Activity:
Lines in the listing below may contain the word "void". State how many do, and nothing more.

Data shown:
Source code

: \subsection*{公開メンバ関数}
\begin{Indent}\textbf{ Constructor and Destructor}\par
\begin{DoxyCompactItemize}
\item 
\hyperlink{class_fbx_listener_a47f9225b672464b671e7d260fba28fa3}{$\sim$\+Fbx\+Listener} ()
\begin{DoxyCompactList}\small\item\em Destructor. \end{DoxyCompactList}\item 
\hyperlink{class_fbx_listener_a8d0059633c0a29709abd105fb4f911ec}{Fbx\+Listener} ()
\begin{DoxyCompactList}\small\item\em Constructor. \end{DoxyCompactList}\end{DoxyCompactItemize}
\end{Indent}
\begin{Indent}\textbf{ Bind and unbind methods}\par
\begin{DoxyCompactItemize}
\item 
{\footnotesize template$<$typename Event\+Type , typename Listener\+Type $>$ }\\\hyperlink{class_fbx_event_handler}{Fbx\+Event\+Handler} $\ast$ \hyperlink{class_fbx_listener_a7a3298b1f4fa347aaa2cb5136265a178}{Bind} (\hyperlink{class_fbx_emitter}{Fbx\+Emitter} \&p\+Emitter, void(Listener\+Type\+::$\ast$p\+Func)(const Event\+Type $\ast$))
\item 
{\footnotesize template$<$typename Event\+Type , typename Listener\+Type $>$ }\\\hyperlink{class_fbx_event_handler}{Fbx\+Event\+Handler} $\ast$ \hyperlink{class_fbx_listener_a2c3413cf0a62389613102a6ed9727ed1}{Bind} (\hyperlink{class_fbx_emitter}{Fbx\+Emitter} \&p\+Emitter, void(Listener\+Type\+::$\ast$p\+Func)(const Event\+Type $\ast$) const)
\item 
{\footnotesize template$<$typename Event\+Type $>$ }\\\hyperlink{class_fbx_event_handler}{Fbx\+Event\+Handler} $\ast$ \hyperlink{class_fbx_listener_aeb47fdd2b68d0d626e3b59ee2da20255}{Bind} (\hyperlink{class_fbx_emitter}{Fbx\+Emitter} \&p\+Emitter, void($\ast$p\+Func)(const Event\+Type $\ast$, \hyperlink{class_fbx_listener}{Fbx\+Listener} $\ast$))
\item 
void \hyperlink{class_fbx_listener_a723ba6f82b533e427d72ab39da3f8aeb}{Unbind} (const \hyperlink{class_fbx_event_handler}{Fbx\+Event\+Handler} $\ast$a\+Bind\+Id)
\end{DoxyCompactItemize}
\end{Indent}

Output of the exercise:
4